For the most part, you can use NTFS volumes in a dual-boot system under XP and Windows 7, but there can be some issues with some of the more esoteric stuff. For example, XP can only deal with one System Restore point. If you mount a Windows 7 or Vista volume with multiple restore points, XP sees them as invalid and deletes all of them. Therefore you should avoid using an NTFS volume with XP if you are depending on restoring to a previous version.
@Zoron: wrong. Windows XP will be able to do whatever it wants on a 7-formatted NTFS volume. In fact, even Windows 2000 can.
@sminlal: you are right, but vague.
To be more precise: Windows XP, Vista and 7 all use NTFS version 3.1. However, NTFS 3.1 is a highly complex and advanced file system, and in fact its design includes features that not all versions of Windows can support. So, there is no chance of Windows XP corrupting a Windows 7 volume (making all data impossible to access), however XP may destroy data that Windows 7 saved to disk, if said data is 7-specific (alternate data streams not copied, etc.)

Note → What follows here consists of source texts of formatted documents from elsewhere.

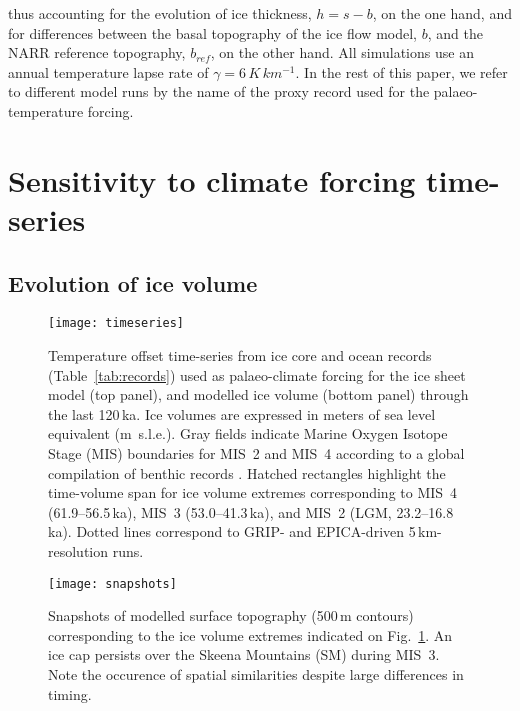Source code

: \documentclass[tc]{copernicus}
\begin{document}
thus accounting for the evolution of ice thickness, ${h=s-b}$,
on the one hand, and for differences between the basal topography of the ice
flow model, $b$, and the
NARR reference topography, $b_{ref}$, on the other hand. All simulations use an
annual temperature lapse rate of $\gamma = 6\,\unit{K\,km^{-1}}$.
In the rest of this paper, we refer to different model runs by the name of the
proxy record used for the palaeo-temperature forcing.

\section{Sensitivity to climate forcing time-series}
\label{sec:results}

\subsection{Evolution of ice volume}

\begin{figure*}
  \texttt{[image: timeseries]}
  \caption{Temperature offset time-series from ice core and ocean records
           (Table~\ref{tab:records}) used as palaeo-climate forcing for the ice
           sheet model (top panel), and modelled ice volume (bottom panel)
           through the last 120\,ka. Ice volumes are expressed in meters of sea
           level equivalent (m~s.l.e.). Gray fields indicate Marine Oxygen
           Isotope Stage (MIS) boundaries for MIS~2 and MIS~4 according to a
           global compilation of benthic  records
           \citep{Lisiecki.Raymo.2005}. Hatched rectangles highlight the
           time-volume span for ice volume extremes corresponding to MIS~4
           (61.9--56.5\,ka), MIS~3 (53.0--41.3\,ka), and MIS~2 (LGM,
           23.2--16.8\,ka). Dotted lines correspond to GRIP- and EPICA-driven
           5\,km-resolution runs.}
  \label{fig:timeseries}
\end{figure*}

\begin{figure*}
  \texttt{[image: snapshots]}
  \caption{Snapshots of modelled surface topography (500\,m contours)
           corresponding to the ice volume extremes indicated on
           Fig.~\ref{fig:timeseries}. An ice cap persists over the Skeena
           Mountains (SM) during MIS~3. Note the occurence of spatial
           similarities despite large differences in timing.}
  \label{fig:snapshots}
\end{figure*}
\end{document}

If you're using NTFS for file storage, fear not: it'll work, you won't lose data, the volume won't be corrupted. I'd recommend against forcing the install of both Windows XP and Seven on the same partition, though (7 will create a 100 Mb boot partition for essential files; I'd recommend against touching it).
Uhh.. that's what I said. Windows XP can read and write to Vista / 7 partitions seemlessly. I said that Windows XP would not recognize Vista or 7's bootloaders... and that is true. If you try to install XP after Vista or 7, XP will overwrite their bootloaders with it's own.
I did make a mistake in saying that NTFS is exactly the same across all versions of Windows; I should have said in terms of creating / formatting and using partitions, you won't notice a difference between XP / Vista / 7. I never said that XP wasn't able to do "whatever it wants" on a 7-formatted NTFS volume... I just pointed out it wouldn't like the bootloader.
XP may destroy data that Windows 7 saved to disk, if said data is 7-specific (alternate data streams not copied, etc.)
Actually alternate data streams have been in NTFS right from the first version and all NT-derived versions of Windows support them. The way people usually loose alternate data streams is by copying files that contain them onto a FAT volume, since FAT doesn't support them.